__Work order__
Every line below that mentions the word "shortcuts" should be copied out.

Plain-text document sources
+---+

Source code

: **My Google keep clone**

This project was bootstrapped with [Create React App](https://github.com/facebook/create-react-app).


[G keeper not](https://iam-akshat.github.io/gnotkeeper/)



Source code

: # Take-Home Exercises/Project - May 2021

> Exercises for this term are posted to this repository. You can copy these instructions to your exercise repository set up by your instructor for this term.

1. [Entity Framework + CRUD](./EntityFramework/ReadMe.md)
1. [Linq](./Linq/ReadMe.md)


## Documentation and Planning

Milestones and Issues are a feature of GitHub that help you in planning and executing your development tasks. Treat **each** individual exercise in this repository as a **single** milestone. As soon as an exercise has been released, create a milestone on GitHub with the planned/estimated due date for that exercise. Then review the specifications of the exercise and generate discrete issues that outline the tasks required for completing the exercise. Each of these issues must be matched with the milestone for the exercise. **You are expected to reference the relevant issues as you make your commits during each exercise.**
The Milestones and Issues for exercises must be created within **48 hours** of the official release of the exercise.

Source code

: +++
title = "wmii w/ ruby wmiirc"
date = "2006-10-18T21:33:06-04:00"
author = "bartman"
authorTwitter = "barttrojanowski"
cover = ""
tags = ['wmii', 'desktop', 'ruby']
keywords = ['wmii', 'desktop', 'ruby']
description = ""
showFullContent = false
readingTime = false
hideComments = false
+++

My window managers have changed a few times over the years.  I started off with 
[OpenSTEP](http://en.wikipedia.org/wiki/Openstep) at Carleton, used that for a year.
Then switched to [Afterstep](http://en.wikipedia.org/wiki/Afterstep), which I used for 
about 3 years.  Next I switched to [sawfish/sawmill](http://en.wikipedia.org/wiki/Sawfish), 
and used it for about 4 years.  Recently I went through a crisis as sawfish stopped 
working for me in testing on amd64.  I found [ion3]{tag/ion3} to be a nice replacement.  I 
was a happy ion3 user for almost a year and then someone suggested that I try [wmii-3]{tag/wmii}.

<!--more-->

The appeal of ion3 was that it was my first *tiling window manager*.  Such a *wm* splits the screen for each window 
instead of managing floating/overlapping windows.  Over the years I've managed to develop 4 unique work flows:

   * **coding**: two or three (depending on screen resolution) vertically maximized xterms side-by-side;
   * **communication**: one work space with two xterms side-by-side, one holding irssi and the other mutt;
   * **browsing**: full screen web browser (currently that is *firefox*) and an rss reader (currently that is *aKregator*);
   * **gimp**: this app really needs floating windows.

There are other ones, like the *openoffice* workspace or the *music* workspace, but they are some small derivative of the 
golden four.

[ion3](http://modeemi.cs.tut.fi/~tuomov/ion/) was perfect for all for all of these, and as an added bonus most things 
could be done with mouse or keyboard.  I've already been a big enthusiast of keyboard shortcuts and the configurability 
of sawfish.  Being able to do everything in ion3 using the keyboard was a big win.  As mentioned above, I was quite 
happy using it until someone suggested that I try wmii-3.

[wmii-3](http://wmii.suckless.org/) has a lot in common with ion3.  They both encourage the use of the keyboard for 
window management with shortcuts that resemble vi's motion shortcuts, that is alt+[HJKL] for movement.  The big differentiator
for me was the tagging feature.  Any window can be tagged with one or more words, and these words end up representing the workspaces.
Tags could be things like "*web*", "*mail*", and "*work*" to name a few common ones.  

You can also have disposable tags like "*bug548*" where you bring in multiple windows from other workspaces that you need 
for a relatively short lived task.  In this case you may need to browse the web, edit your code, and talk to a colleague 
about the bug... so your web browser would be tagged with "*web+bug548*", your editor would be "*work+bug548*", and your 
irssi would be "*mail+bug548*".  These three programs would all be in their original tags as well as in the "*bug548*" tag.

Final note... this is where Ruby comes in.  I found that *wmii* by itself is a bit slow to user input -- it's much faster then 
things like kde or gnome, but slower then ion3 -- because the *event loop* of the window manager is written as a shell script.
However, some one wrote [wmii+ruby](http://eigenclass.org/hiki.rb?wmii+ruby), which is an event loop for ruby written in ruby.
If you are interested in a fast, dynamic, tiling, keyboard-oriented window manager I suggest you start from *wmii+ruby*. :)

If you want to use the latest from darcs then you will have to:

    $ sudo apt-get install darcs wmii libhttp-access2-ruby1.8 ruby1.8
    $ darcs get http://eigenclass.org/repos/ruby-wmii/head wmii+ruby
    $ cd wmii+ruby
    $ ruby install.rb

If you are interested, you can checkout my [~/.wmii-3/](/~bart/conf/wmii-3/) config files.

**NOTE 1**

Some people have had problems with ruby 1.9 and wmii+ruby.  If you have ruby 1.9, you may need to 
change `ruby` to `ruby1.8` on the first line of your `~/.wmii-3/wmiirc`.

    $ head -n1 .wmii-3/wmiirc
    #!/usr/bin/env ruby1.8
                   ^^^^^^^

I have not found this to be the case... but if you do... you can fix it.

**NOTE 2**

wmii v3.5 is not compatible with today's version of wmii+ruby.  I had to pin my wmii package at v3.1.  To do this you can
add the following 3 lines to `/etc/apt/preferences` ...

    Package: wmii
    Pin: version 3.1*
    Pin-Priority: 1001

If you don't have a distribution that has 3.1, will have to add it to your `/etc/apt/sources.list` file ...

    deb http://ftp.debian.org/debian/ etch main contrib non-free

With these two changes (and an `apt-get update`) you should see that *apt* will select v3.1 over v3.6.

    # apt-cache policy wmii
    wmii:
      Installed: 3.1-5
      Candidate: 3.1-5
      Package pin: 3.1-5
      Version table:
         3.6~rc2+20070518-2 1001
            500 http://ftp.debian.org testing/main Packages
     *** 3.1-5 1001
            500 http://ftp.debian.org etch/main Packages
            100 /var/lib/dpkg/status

+---+

__Task solution__
could be done with mouse or keyboard.  I've already been a big enthusiast of keyboard shortcuts and the configurability 
window management with shortcuts that resemble vi's motion shortcuts, that is alt+[HJKL] for movement.  The big differentiator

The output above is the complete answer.